# What is expected
Which lines below mention "operation"? Pick each one out.

# Pictures paired with source code
┄┄┄┄┄┄

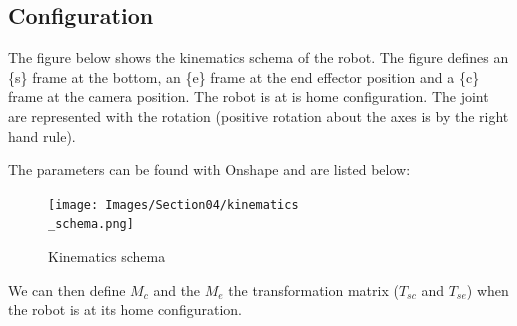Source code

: \subsection{Configuration}

\bigbreak
The figure below shows the kinematics schema of the robot. The figure defines an \{s\} frame at the bottom, an \{e\} frame at the end effector position and a \{c\} frame at the camera position. The robot is at is home configuration. The joint are represented with the rotation (positive rotation about the axes is by the right hand rule).

\bigbreak 
The parameters can be found with Onshape and are listed below: 

\begin{center}
\end{center}

\begin{figure}[ht]
    \centering
    \texttt{[image: Images/Section04/kinematics\\\_schema.png]}
    \caption{Kinematics schema}
    \label{fig:kinematicsSchema}
\end{figure}
\FloatBarrier

\bigbreak
We can then define $M_c$ and the $M_e$ the transformation matrix ($T_{sc}$ and $T_{se}$) when the robot is at its home configuration. 

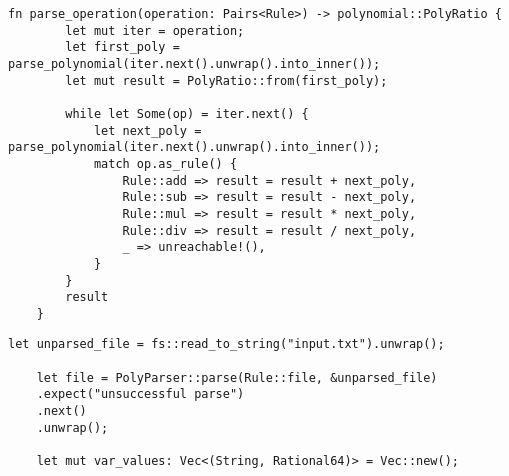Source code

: \begin{lstlisting}[caption={The implementation of the \texttt{parse\_operation()} function}, label={lst:parse-operation}]
    fn parse_operation(operation: Pairs<Rule>) -> polynomial::PolyRatio {
        let mut iter = operation;
        let first_poly = parse_polynomial(iter.next().unwrap().into_inner());
        let mut result = PolyRatio::from(first_poly);
    
        while let Some(op) = iter.next() {
            let next_poly = parse_polynomial(iter.next().unwrap().into_inner());
            match op.as_rule() {
                Rule::add => result = result + next_poly,
                Rule::sub => result = result - next_poly,
                Rule::mul => result = result * next_poly,
                Rule::div => result = result / next_poly,
                _ => unreachable!(),
            }
        }
        result
    }        
\end{lstlisting}

\begin{lstlisting}[caption={Reading and parsing user input, and defining storage for custom variable values}, label={lst:reading-parsing-input}]
    let unparsed_file = fs::read_to_string("input.txt").unwrap();

    let file = PolyParser::parse(Rule::file, &unparsed_file)
    .expect("unsuccessful parse")
    .next()
    .unwrap();

    let mut var_values: Vec<(String, Rational64)> = Vec::new();
\end{lstlisting}


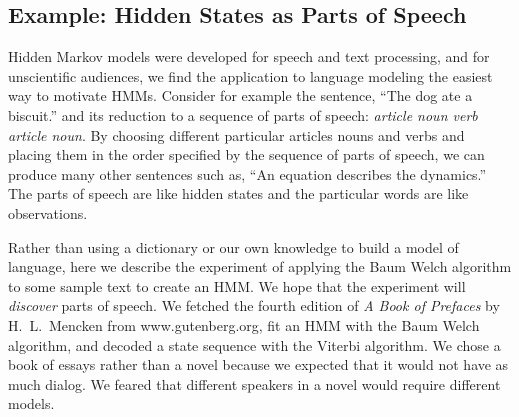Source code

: \subsection{Example: Hidden States as Parts of Speech}
\label{sec:POSpeech}

Hidden Markov models were developed for speech and text processing,
and for unscientific audiences, we find the application to language
modeling the easiest way to motivate HMMs.  Consider for example the
sentence, ``The dog ate a biscuit.'' and its reduction to a sequence
of parts of speech: \emph{article noun verb article noun}.  By
choosing different particular articles nouns and verbs and placing
them in the order specified by the sequence of parts of speech, we can
produce many other sentences such as, ``An equation describes the
dynamics.''  The parts of speech are like hidden states and the
particular words are like observations.

Rather than using a dictionary or our own knowledge to build a model
of language, here we describe the experiment of applying the Baum
Welch algorithm to some sample text to create an HMM.  We hope that
the experiment will \emph{discover} parts of speech.  We fetched the
fourth edition of \emph{A Book of Prefaces} by H.~L.~Mencken from
www.gutenberg.org, fit an HMM with the Baum Welch algorithm, and
decoded a state sequence with the Viterbi algorithm.  We chose a book
of essays rather than a novel because we expected that it would not
have as much dialog.  We feared that different speakers in a novel
would require different models.

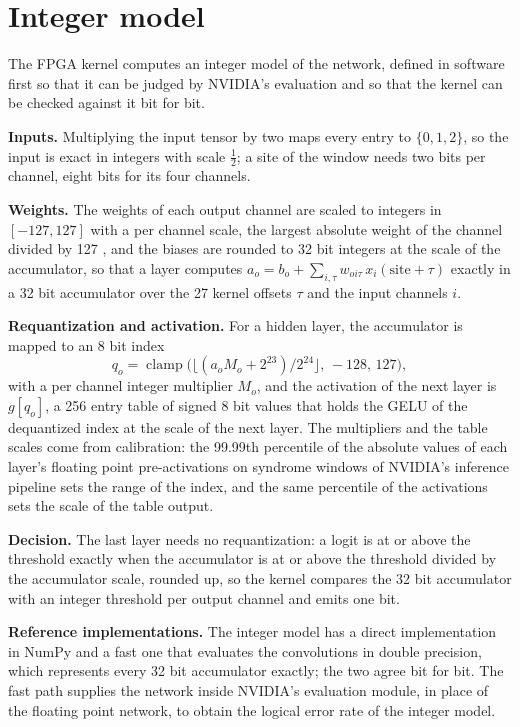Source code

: \section{Integer model}\label{sec:quant}

The FPGA kernel computes an integer model of the network, defined in software first so that it can be judged by
NVIDIA's evaluation and so that the kernel can be checked against it bit for bit.

\textbf{Inputs.} Multiplying the input tensor by two maps every entry to $\{0,1,2\}$, so the input is exact in
integers with scale $\tfrac12$; a site of the window needs two bits per channel, eight bits for its four channels.

\textbf{Weights.} The weights of each output channel are scaled to integers in $[-127,127]$ with a per channel scale, the
largest absolute weight of the channel divided by 127
\cite{jacob2018quantization}, and the biases are rounded to 32 bit integers at the scale of the accumulator, so that a
layer computes $a_o = b_o + \sum_{i,\tau} w_{o i \tau}\, x_{i}(\text{site}+\tau)$ exactly in a 32 bit accumulator over
the 27 kernel offsets $\tau$ and the input channels $i$.

\textbf{Requantization and activation.} For a hidden layer, the accumulator is mapped to an 8 bit index
\begin{equation}
q_o = \operatorname{clamp}\bigl(\lfloor (a_o M_o + 2^{23}) / 2^{24} \rfloor,\, -128,\, 127\bigr),
\end{equation}
with a per channel integer multiplier $M_o$, and the activation of the next layer is $g[q_o]$, a 256 entry table of
signed 8 bit values that holds the GELU of the dequantized index at the scale of the next layer. The multipliers and
the table scales come from calibration: the 99.99th percentile of the absolute values of each layer's floating point pre-activations on
syndrome windows of NVIDIA's inference pipeline sets the range of the index, and the same percentile of the
activations sets the scale of the table output.

\textbf{Decision.} The last layer needs no requantization: a logit is at or above the threshold exactly when the
accumulator is at or above the threshold divided by the accumulator scale, rounded up, so the kernel compares the
32 bit accumulator with an integer threshold per output channel and emits one bit.

\textbf{Reference implementations.} The integer model has a direct implementation in NumPy and a fast one that
evaluates the convolutions in double precision, which represents every 32 bit accumulator exactly; the two agree bit
for bit. The fast path supplies the network inside NVIDIA's evaluation module, in place of the floating point network,
to obtain the logical error rate of the integer model.
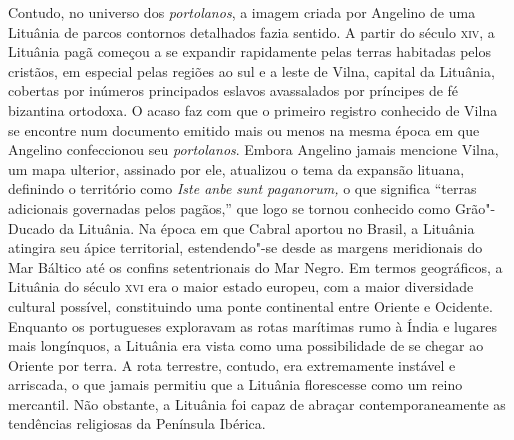 Contudo, no universo dos \textit{portolanos}, a imagem criada por Angelino de uma
Lituânia de parcos contornos detalhados fazia sentido. A partir do
século \textsc{xiv}, a Lituânia pagã começou a se expandir rapidamente pelas
terras habitadas pelos cristãos, em especial pelas regiões ao sul e a
leste de Vilna, capital da Lituânia, cobertas por inúmeros principados
eslavos avassalados por príncipes de fé bizantina ortodoxa. O acaso faz
com que o primeiro registro conhecido de Vilna se encontre num documento
emitido mais ou menos na mesma época em que Angelino confeccionou seu
\textit{portolanos}. Embora Angelino jamais mencione Vilna, um mapa ulterior,
assinado por ele, atualizou o tema da expansão lituana, definindo o
território como \textit{Iste anbe sunt paganorum,} o que significa
``terras adicionais governadas pelos pagãos,'' que logo se tornou
conhecido como Grão"-Ducado da Lituânia. Na época em que Cabral aportou
no Brasil, a Lituânia atingira seu ápice territorial, estendendo"-se
desde as margens meridionais do Mar Báltico até os confins setentrionais
do Mar Negro. Em termos geográficos, a Lituânia do século \textsc{xvi} era o maior
estado europeu, com a maior diversidade cultural possível, constituindo
uma ponte continental entre Oriente e Ocidente. Enquanto os portugueses
exploravam as rotas marítimas rumo à Índia e lugares mais longínquos, a
Lituânia era vista como uma possibilidade de se chegar ao Oriente por
terra. A rota terrestre, contudo, era extremamente instável e arriscada,
o que jamais permitiu que a Lituânia florescesse como um reino
mercantil. Não obstante, a Lituânia foi capaz de abraçar
contemporaneamente as tendências religiosas da Península Ibérica.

┄┄┄┄┄┄

# Completed task
: \begin{lstlisting}[caption={The implementation of the \texttt{parse\_operation()} function}, label={lst:parse-operation}]
    fn parse_operation(operation: Pairs<Rule>) -> polynomial::PolyRatio {
        let mut iter = operation;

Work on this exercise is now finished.